I've never tested 2WS beyond 50% RWS - was afraid it might become unstable past that point. But not knowing something is supposed to be good motivation to learn something rather than rationalize FUD - do the research! At 66% RWS, it worked far better than I expected - it never did anything evil, even if it felt weird at first. While good low speed behavior doesn't always correlate with good high speed behavior, good research results encourage development work.
The rear hubmotor was sold as a front hubmotor for an electric bicycle "Pedal Assist" system - it won't go unless the rider is pedaling. No crank means no pedaling, so the sensor trigger ring was chucked in the lathe, bored out, and pressed onto the hubmotor bearing boss. The sensor bracket was cut down and welded to the fork dropout. It works very well - not sure how legal that is! The 3 speed settings give a maximum indicated 14, 19, and 24 MPH. After the motor controller is turned on and bike is rolled forward a few inches, it takes off from stops with just the throttle.
I wanted the steering ratios to be as accurate as possible. A simple jig that clamped around the fork crown made that easy. It only takes a few seconds to change the RWS settings by repositioning the link's rod ends on different bracket holes. Careful bracket placement made wheel realignment unnecessary.
The initial plan for observing changes in lean angles was to use a common digital speedometer and an old JVC action camera aimed to the outside of the turn and bolted to a welded-on frame bracket - low risk of inconsistent results with a consistent and repeatable perspective. But then the idea of using a Speedangle Apex lap timer (With lean angle indicator, GPS speedometer, and data logger!) sounded like an even better idea. Experience ended up proving otherwise - the Speedangle unit gave very inaccurate readings with 2WS engaged - even worse at 66% than 50%. It is otherwise a very nice unit, but obviously not developed for unconventional motion analysis. So back we went to the first layout: Consistent speed (15 MPH) over a consistent radius (42 feet) gave the consistent results needed. I can't tell you the lean angle difference measurements, but those differences are obvious.

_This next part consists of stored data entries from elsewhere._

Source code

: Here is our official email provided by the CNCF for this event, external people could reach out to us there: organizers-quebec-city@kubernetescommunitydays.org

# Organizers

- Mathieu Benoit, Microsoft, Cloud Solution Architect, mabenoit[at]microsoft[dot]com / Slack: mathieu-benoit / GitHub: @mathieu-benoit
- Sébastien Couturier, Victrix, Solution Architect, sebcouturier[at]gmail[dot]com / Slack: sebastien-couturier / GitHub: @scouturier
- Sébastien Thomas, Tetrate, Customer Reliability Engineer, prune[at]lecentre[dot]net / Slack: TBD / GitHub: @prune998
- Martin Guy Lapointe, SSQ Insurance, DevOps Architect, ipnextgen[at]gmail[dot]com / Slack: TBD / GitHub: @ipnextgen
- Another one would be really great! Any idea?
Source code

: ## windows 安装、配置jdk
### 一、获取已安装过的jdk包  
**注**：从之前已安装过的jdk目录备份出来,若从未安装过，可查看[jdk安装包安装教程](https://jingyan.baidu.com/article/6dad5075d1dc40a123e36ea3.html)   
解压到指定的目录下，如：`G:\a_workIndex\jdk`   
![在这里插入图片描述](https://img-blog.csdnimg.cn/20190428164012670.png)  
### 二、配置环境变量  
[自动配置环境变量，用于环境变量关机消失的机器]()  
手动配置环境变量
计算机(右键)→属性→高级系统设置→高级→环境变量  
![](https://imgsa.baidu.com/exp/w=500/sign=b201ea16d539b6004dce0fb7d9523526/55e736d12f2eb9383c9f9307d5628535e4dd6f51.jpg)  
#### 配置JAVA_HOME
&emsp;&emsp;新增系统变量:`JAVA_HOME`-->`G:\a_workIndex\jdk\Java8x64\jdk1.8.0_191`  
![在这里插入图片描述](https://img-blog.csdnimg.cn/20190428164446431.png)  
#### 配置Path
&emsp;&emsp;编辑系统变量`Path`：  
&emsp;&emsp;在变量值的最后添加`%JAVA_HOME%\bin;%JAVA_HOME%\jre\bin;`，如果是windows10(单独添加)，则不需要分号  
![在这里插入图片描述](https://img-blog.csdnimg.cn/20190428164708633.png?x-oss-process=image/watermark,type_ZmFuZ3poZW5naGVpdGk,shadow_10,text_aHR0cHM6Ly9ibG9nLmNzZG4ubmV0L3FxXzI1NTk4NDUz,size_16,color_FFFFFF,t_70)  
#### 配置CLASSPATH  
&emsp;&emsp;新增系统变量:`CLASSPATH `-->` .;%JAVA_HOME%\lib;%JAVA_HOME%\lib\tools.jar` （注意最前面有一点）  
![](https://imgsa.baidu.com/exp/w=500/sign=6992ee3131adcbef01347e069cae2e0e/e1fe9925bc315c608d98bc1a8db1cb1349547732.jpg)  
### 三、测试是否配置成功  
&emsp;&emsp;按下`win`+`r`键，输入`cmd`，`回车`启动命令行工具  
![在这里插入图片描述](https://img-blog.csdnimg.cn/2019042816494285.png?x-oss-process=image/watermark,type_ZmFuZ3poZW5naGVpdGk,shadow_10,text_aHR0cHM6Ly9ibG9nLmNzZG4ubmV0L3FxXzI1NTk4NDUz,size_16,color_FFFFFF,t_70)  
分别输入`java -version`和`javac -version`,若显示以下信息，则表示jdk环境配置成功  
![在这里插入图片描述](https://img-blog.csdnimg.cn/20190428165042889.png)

While this is obviously not an SAE level technical publication or doctorate level dissertation, the methods and results are clearly reproducible. There's enough information and breakthrough potential here to get really excited about it all if you can comprehend the possibilities. Meanwhile, it was very satisfying to roll something finished out of the shop, test something unproven with better than expected results, and actually ride.